_Work instructions_: Filter the data for "type" and copy matching lines.

Saved data entries
━━━━━━━━━━━━━━━━━━━━━━━━━━━━━━

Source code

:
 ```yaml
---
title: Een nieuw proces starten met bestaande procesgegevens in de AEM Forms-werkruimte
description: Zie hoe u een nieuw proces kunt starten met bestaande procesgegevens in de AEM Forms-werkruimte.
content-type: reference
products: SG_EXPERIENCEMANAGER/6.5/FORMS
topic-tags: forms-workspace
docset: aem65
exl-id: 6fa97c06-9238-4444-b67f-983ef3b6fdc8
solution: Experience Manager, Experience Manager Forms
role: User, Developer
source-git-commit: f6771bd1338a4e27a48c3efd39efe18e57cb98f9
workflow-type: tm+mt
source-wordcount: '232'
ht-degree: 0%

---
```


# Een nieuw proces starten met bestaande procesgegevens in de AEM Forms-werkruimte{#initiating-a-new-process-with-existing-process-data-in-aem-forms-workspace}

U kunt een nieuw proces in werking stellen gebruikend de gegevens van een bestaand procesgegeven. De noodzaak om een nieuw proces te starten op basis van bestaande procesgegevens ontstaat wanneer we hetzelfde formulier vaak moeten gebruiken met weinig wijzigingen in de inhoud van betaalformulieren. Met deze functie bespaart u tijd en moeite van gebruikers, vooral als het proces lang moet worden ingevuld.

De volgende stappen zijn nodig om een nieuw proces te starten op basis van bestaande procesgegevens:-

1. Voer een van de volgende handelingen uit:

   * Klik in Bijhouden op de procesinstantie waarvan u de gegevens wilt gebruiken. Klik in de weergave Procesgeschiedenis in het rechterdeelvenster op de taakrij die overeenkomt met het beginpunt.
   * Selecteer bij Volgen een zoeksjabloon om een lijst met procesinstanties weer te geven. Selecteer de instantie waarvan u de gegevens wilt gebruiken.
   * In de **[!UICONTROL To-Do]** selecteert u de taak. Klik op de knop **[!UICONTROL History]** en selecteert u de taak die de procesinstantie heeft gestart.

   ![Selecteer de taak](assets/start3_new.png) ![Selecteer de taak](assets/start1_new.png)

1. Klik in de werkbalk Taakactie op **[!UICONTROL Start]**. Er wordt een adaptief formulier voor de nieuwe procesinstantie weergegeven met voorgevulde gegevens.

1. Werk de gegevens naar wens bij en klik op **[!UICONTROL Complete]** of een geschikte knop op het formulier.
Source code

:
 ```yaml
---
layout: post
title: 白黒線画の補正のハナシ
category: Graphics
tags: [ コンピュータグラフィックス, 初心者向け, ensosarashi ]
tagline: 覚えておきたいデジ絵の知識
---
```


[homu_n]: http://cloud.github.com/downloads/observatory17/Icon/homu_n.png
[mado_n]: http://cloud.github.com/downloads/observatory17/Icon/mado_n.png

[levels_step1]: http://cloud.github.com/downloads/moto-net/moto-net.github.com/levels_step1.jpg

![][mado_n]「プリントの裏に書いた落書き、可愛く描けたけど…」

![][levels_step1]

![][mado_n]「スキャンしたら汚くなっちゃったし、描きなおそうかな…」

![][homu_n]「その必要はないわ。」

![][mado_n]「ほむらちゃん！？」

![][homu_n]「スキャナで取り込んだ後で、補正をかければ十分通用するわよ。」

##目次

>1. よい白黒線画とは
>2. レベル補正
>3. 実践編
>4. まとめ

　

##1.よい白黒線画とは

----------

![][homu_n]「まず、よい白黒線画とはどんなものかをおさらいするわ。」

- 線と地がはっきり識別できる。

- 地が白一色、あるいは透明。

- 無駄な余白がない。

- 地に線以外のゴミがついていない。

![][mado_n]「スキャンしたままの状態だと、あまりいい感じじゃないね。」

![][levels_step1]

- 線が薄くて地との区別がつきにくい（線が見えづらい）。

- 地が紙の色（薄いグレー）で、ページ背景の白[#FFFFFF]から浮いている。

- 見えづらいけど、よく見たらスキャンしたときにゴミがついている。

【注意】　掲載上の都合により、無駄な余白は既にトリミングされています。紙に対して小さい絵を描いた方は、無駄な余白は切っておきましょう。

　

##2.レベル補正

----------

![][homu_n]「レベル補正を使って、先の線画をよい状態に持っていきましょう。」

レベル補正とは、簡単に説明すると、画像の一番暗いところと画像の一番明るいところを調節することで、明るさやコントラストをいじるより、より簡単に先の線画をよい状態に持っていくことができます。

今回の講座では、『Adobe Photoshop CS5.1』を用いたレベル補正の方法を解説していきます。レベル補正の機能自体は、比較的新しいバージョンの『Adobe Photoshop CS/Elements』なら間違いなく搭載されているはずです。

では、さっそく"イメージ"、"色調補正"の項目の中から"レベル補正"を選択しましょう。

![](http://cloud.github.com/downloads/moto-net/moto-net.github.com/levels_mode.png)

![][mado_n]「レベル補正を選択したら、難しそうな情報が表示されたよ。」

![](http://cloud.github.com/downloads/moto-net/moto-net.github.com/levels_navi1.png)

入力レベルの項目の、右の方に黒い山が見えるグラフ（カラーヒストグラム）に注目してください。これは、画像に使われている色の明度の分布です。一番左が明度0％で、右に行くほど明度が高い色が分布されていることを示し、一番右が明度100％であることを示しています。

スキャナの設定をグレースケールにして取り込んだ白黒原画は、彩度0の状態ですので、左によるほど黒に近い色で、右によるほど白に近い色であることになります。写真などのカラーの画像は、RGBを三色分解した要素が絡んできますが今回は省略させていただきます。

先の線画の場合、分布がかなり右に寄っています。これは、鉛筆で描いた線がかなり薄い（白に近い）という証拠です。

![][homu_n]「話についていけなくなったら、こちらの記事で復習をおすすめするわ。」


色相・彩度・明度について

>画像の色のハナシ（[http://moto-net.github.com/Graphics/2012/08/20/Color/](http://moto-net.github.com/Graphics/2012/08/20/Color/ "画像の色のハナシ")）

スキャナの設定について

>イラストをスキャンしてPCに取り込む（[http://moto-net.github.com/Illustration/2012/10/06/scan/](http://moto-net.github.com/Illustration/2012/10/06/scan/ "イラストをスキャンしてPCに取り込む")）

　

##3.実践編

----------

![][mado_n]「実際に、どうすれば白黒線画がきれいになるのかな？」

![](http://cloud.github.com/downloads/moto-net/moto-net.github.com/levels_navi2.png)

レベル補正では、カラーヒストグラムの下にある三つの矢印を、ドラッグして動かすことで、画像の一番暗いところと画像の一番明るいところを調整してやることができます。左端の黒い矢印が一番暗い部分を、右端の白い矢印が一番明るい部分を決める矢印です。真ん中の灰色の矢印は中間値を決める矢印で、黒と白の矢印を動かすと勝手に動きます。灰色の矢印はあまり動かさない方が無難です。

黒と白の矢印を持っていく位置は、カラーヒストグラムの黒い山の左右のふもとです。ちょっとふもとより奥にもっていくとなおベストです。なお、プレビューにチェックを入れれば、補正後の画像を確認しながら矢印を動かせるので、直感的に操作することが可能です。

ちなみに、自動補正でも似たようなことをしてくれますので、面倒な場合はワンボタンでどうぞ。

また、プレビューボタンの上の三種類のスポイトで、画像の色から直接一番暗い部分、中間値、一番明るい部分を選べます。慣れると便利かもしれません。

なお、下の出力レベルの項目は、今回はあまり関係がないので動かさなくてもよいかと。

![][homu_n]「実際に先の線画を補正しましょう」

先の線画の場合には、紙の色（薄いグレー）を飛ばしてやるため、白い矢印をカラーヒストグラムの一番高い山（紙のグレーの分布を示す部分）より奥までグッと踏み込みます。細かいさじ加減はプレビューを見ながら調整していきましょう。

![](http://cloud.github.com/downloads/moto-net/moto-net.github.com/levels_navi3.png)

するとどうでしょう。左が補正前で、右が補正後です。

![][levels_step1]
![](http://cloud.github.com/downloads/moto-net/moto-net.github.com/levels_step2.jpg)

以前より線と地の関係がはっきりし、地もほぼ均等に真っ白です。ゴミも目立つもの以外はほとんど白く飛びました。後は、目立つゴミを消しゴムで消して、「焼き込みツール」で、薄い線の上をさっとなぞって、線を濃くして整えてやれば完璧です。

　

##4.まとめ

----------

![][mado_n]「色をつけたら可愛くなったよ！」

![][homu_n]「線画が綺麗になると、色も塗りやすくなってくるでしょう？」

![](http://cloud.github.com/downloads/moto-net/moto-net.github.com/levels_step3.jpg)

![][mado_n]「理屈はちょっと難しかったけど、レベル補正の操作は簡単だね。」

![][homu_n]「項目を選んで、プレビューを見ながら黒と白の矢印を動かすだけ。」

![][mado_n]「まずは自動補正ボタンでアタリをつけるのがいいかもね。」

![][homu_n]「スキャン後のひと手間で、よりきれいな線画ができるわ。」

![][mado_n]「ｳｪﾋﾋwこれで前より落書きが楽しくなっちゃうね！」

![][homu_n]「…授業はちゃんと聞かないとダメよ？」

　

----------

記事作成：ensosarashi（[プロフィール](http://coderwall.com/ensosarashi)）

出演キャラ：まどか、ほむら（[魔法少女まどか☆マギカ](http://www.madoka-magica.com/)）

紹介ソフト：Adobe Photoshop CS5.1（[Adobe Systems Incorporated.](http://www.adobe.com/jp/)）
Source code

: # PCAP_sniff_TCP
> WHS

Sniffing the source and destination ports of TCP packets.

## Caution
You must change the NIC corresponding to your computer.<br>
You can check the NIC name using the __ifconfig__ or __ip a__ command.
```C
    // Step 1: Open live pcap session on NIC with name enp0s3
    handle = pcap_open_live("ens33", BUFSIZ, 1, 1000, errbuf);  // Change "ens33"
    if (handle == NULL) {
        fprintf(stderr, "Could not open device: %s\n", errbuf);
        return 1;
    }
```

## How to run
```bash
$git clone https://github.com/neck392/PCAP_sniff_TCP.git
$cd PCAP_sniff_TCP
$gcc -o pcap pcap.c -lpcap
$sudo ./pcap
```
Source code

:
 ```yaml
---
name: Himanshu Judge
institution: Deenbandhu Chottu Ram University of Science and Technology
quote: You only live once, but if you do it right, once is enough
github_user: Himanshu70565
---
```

━━━━━━━━━━━━━━━━━━━━━━━━━━━━━━

_Your solution_:
content-type: reference
workflow-type: tm+mt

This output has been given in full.